Contrary to former head coaches Andy Banachowski and Michael Sealy, Reft is not a UCLA alumnus – and the addition of other fresh faces to the mix leaves the Bruins with an entirely new crew steering the ship.
Comprising a troop rivaling that of a superhero squad, each new coach’s personality has blended together to create a perfect energy entering the season, Casaquit said.
“I’m more of the happy-go-lucky, silly guy. Jen (associate head coach Jen Malcom) is very much the mama bear. Amir (assistant coach Amir Lugo-Rodriguez) is a cerebral volleyball genius,” Casaquit said. “And then Alfee is just this leader that sets great standards and doesn’t waver from that.”
But rather than donning super suits, the coaches have created a motto for themselves preaching the opposite – being proud of staying in their own skin.
“We want to be who we are as people and not ashamed of it,” Casaquit said. “That’s going to allow you to thrive.”
Like any classic band of heroes, each coach has their own origin story – whether meeting in college, crossing paths professionally or working together previously, the trio’s influence on the team and one another started long before stepping foot in Pauley Pavilion.
Casaquit, recently promoted to assistant coach from the director of operations position, said he has known Reft since the latter played at Hawai’i, while Lugo-Rodriguez said Reft has been a source of wisdom to him since his third year of college. The two assistant coaches would later work together at California. Malcom met Reft through a mutual friend when he was coaching at Illinois, while she and Lugo-Rodriguez have known each other for a few years already.
From Lugo-Rodriguez’s perspective, their shared past facilitates effective communication with the players right off the bat.

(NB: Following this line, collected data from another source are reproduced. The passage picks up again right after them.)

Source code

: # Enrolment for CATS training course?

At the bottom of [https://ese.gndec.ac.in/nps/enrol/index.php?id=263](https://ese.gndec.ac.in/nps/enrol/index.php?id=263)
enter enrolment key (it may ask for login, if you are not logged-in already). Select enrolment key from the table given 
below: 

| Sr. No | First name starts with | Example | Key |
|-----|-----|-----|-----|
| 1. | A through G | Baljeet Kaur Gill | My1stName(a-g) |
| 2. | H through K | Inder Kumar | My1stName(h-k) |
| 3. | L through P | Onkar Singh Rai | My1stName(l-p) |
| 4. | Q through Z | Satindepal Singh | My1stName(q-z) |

“The energy seemed different from the staff because we’re all friends who get to work together,” Lugo-Rodriguez said. “We’re not coworkers who are trying to become friends.”

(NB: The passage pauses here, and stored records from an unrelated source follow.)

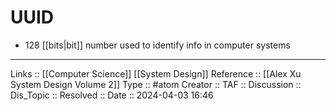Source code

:# UUID

- 128 [[bits|bit]] number used to identify info in computer systems
---
Links :: [[Computer Science]] [[System Design]]
Reference :: [[Alex Xu System Design Volume 2]]
Type :: #atom
Creator ::
TAF ::
Discussion ::
Dis_Topic :: 
Resolved ::
Date :: 2024-04-03 16:46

UCLA has been a dream destination for Reft, and Casaquit said coaching alongside him has been an equally dreamlike experience.
“We love the game so, so much, and energies attract,” Casaquit said. “It’s just kind of surreal every single day to walk into the offices and get to work with your best friend.”

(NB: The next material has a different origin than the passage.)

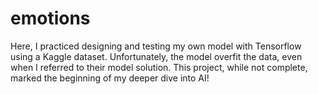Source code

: # emotions
Here, I practiced designing and testing my own model with Tensorflow using a Kaggle dataset. Unfortunately, the model overfit the data, even when I referred to their model solution. This project, while not complete, marked the beginning of my deeper dive into AI!
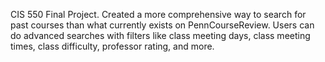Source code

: CIS 550 Final Project. Created a more comprehensive way to search for past courses than what currently exists on PennCourseReview. Users can do advanced searches with filters like class meeting days, class meeting times, class difficulty, professor rating, and more.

Beyond just their intertwined histories, the coaches were hired for their ability to level with players. In a statement released at the time of Malcom and Lugo-Rodriguez’s hiring, Reft said hiring a staff that recognizes the humanity required in coaching was integral.
Lugo-Rodriguez’s compassionate, relatable coaching style was derived from his own past coaches – channeling that experience at UCLA was a given, he said.
“The biggest thing for me was those guys took time to understand who I was as a person. … I think with the girls here, that was a big part of what we tried to do, to just get to know them,” Lugo-Rodriguez said. “It’s you and me working together to get you where you want. It’s not me using you to get where we want the team to be.”
The players have looked to Malcom to fill Reft’s shoes in the wake of his absence. While she said she tries to keep a steady demeanor whether or not Reft is present, she strives to use her experience as a female athlete to play whatever role the players require – from sounding board to older sister.
Most recently, Malcom said her favorite position has been an observer to the players’ rediscovered appreciation for the game.
“Just their energy and willingness to learn and want to learn and bring joy back into them has been huge. They’ve done a great job of adapting to our culture and what we want to do in the gym, and I can tell that they thoroughly enjoy it again,” Malcom said. “I think that’s the biggest thing for me. It’s just seeing that on their faces.”
In between resounding echoes of bumps, sets, spikes – and victory – Lugo-Rodriguez said laughter will be the season’s soundtrack for Bruin fans.
“I think there’s a misconception where some of the best teams in the country just have to be uber-focused and serious and no fun,” Lugo-Rodriguez said. “I think that we definitely try to change that narrative a little bit.”